Human settlements are built on the bedrock of food access. Without adequate sustenance, urban environments cannot flourish. People will travel long distances to ensure that they are adequately fed, and so it’s no surprise that rural and suburban dwelling will often traverse many miles to the nearest food source. But urbanities would appear to have an especially unique advantage of food access on their side. After all, dense urban environments naturally mean an increased density of food sources and less distance between them. But access to food is not entirely equal in Seattle, and data from Walk Score shows it.

Last year, Walk Score set out to determine the access and diversity of grocery stores in major cities across the country using their walking algorithm. They wanted to see where food deserts and food havens were. Walk Score identified grocery stores by using a variety of data sources (in-house, Localeze, and Google). They also defined what their criteria would be for identifying individual grocery stores. They decided to limit their search for grocery stores by excluding convenience stores and requiring that a food store sell produce.

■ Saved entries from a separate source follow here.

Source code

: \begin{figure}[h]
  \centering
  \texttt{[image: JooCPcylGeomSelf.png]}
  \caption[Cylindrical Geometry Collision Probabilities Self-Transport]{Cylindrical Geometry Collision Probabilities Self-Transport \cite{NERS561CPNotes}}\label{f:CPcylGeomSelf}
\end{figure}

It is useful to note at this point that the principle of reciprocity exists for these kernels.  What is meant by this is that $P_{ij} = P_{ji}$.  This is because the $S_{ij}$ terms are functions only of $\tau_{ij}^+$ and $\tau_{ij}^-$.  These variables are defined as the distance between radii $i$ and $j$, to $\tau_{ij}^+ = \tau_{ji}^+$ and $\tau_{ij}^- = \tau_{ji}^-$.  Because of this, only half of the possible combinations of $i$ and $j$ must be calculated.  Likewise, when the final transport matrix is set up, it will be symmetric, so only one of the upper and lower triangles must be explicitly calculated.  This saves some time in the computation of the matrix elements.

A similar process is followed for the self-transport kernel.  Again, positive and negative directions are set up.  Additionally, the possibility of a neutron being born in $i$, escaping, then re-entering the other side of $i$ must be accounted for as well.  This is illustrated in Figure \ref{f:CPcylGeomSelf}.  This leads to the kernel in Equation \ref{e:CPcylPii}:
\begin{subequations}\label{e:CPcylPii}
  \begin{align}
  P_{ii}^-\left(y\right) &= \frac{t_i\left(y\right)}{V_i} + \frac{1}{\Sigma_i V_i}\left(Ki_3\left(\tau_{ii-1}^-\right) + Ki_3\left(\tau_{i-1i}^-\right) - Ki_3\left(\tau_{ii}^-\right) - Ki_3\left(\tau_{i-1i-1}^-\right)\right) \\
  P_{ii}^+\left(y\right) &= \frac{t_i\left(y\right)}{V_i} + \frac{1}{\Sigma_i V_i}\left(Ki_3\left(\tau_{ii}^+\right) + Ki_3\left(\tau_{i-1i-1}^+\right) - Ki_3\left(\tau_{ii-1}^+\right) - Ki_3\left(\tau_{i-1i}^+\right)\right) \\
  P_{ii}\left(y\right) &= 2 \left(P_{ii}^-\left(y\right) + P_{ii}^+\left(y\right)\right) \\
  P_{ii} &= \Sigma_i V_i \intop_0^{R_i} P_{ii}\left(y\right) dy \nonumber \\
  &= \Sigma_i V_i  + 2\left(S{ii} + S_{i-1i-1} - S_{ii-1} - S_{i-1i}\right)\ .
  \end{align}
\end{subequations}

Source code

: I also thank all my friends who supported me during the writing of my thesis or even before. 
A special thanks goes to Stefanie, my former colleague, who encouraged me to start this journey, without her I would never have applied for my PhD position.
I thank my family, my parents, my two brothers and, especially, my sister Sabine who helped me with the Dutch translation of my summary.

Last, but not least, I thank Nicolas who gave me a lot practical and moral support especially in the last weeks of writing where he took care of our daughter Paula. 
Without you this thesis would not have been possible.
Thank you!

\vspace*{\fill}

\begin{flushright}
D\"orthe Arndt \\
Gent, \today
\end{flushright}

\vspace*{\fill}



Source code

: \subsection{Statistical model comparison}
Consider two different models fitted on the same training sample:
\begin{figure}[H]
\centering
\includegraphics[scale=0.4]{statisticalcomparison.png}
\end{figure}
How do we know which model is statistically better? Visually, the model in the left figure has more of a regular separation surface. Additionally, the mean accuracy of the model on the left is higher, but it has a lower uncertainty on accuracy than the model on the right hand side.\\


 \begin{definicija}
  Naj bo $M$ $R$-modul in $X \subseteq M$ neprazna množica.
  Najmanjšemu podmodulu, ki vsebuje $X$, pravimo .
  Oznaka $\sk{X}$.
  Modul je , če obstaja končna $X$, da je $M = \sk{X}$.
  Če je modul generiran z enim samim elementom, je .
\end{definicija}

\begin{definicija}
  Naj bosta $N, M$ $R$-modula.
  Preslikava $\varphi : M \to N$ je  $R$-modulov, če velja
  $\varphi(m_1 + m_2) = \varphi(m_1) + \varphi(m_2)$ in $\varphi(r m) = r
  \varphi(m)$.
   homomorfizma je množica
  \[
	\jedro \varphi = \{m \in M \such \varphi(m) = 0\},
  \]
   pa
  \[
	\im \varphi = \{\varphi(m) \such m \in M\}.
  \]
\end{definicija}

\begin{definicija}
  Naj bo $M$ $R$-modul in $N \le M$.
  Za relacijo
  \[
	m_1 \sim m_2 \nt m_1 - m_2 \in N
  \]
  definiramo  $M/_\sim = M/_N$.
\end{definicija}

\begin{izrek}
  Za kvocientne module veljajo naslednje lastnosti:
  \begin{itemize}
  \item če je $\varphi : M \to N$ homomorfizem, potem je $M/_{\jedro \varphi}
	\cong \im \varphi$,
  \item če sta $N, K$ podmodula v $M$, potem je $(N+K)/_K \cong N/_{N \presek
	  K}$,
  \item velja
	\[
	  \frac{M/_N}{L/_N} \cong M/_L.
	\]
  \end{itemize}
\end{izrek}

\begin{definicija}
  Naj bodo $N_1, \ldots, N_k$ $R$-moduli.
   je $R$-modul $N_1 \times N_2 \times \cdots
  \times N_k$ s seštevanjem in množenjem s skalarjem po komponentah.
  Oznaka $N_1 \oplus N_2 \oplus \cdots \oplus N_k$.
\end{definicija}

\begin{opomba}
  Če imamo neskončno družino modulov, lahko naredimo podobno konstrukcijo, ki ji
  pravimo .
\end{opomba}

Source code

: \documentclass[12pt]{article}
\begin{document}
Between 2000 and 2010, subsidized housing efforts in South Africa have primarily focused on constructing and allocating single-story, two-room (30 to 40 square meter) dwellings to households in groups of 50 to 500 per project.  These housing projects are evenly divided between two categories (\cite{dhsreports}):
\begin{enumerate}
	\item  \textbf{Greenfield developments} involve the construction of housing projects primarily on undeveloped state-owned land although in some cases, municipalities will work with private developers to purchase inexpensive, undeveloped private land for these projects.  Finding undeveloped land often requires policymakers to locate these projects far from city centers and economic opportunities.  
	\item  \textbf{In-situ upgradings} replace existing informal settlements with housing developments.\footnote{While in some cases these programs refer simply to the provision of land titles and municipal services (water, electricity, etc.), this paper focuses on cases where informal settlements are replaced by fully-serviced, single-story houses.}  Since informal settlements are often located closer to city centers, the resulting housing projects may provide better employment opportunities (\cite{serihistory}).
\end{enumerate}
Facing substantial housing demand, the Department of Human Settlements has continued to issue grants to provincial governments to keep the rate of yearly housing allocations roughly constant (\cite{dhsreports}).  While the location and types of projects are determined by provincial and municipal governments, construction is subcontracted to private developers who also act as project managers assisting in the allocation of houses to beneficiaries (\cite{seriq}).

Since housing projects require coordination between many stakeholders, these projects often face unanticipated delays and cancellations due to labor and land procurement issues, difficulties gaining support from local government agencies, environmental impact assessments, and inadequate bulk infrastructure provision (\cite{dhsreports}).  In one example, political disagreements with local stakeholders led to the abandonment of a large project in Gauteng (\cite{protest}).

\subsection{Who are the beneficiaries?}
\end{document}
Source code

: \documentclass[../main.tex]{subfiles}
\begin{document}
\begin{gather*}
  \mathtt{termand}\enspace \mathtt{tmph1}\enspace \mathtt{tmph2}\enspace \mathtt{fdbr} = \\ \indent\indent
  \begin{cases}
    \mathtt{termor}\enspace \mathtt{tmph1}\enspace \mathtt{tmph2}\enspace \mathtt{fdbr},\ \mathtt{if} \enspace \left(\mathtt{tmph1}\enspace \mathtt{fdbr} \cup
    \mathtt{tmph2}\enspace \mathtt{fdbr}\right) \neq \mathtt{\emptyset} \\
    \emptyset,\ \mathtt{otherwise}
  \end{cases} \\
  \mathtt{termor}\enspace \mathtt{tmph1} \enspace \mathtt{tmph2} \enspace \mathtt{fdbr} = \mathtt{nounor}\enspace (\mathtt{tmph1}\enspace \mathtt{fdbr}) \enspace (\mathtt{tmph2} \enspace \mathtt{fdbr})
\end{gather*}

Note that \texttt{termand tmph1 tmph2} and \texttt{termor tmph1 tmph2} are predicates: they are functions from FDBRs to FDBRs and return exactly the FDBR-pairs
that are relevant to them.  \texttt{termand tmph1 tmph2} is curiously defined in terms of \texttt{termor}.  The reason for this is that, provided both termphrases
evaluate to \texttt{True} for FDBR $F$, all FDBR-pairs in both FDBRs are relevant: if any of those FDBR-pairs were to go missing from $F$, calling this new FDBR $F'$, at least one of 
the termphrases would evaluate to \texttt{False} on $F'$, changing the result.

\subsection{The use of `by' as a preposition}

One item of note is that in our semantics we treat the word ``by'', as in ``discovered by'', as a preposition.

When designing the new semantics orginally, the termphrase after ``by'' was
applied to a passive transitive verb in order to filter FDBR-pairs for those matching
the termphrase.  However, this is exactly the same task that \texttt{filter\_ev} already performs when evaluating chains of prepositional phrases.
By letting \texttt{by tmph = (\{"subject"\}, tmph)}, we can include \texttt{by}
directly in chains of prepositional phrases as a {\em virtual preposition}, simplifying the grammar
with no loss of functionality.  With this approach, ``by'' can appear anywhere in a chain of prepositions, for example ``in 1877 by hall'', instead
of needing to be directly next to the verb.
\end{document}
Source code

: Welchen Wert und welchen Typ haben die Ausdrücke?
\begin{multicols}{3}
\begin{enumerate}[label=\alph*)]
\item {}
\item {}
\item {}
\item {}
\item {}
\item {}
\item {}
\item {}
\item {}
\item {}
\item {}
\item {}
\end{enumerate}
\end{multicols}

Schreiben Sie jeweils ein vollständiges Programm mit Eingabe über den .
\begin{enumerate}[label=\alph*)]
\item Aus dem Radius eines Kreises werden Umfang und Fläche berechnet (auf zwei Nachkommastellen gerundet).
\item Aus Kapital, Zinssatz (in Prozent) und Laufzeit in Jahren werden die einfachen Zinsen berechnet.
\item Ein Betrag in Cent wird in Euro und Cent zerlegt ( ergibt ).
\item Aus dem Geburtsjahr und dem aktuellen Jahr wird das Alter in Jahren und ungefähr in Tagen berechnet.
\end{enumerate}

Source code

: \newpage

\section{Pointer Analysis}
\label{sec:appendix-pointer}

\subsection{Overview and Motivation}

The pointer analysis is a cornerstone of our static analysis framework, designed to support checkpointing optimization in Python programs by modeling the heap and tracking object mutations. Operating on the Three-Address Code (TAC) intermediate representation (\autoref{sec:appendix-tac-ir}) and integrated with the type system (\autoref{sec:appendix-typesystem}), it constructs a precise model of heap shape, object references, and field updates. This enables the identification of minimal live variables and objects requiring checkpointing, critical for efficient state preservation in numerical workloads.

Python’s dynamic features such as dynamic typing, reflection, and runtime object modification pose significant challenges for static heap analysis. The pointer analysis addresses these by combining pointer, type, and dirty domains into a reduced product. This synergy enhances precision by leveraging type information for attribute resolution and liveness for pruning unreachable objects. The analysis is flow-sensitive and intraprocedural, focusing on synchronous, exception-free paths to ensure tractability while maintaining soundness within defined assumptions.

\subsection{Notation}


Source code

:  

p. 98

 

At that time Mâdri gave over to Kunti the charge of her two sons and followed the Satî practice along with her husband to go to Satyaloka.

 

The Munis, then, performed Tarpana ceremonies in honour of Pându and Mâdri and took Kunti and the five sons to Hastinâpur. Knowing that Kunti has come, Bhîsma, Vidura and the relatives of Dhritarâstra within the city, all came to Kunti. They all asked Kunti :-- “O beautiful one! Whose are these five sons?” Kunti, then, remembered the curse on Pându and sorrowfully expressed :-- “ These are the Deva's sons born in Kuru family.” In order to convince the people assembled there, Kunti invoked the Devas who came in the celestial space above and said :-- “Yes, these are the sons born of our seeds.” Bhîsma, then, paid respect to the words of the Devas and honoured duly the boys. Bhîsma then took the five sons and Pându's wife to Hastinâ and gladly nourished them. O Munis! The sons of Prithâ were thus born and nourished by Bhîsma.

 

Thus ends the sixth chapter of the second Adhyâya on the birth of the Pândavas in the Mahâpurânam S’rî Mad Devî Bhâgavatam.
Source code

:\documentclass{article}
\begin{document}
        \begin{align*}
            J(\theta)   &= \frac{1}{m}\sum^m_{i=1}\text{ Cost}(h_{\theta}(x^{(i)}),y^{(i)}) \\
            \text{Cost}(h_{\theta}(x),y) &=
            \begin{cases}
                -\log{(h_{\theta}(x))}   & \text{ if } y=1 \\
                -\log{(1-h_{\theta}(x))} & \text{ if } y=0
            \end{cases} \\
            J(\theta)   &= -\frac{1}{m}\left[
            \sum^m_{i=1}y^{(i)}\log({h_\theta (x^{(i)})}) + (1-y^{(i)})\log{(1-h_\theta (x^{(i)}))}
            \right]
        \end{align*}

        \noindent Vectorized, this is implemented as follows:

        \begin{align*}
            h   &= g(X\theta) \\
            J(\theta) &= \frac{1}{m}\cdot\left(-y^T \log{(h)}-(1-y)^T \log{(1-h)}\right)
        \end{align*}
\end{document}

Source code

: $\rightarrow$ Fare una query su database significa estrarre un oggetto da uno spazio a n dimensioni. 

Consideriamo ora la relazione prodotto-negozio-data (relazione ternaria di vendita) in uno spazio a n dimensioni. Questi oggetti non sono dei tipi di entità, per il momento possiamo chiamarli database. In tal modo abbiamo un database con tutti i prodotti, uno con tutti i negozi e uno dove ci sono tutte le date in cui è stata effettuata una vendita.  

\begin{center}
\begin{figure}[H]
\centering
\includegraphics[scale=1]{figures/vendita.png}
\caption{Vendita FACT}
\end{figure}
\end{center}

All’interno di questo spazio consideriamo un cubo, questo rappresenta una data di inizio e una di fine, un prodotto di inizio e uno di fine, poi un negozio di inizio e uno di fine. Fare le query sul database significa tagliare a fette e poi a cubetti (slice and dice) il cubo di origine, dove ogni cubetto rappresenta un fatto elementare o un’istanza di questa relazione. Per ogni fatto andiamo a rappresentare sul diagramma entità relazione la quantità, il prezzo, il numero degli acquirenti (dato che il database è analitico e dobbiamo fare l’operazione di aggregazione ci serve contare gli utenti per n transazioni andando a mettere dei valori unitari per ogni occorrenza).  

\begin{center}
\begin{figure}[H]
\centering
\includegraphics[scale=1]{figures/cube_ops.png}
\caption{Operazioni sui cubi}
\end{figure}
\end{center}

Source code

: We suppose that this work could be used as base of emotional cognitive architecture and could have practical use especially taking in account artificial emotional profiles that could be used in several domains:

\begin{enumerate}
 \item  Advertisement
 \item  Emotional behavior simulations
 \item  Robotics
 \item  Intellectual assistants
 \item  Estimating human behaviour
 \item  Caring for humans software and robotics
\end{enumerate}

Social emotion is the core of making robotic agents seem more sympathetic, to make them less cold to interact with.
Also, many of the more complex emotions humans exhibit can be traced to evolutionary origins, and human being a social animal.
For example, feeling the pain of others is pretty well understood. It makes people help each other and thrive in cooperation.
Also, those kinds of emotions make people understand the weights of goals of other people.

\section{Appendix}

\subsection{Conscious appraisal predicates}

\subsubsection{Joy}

On the face of it, that seems like fairly reasonable criteria. Convenience stores may not offer a diversity of products to truly sustain the needs for an affordable and varied diet. Yet, a grocery store that sells produce is likely to have a wider diversity of goods that range in quality. With that in mind, let’s look at what Walk Score found for Seattle food access and choice.

Choice and Access maps

Walk Score’s data looks at grocery stores in two differing ways: choice and access. The first of these, grocery store choice is shown as a heatmap. The greener the color, the more choice a particular area has for grocery stores while extent of the red-to-green color shows the related walkshed being analyzed. Meanwhile, the grocery store access map series depicted solely as green to the areas with access to at least one grocery store.

Walk Score’s most recent data would suggest that there are 401 grocery stores within the city limits. When it comes to access, Seattle seems to score pretty well in the 10-minute and 15-minute walkshed maps below, with 70% and 87% of residents having access respectively. When it comes to choice, the 15-minute walkshed map provides more than twice as many grocery store choices for the average resident than the 10-minute walkshed map. With only 2.78 grocery stores within a 10-minute walk, the diversity of choice for the average resident seems modest.

5-minute walkshed

The 5-minute walkshed maps seem to be a mixed bag. On the one hand, Downtown Seattle has relatively good access and choice to grocery stores. Belltown is the shining star here in both regards. But, only 31% of Seattle residents actually have access to a grocery store within a 5-minute walk of their homes. Even worse, most residents end up with a very low ratio for grocery store choice, which stands at 0.64 grocery stores within a 5-minute walkshed.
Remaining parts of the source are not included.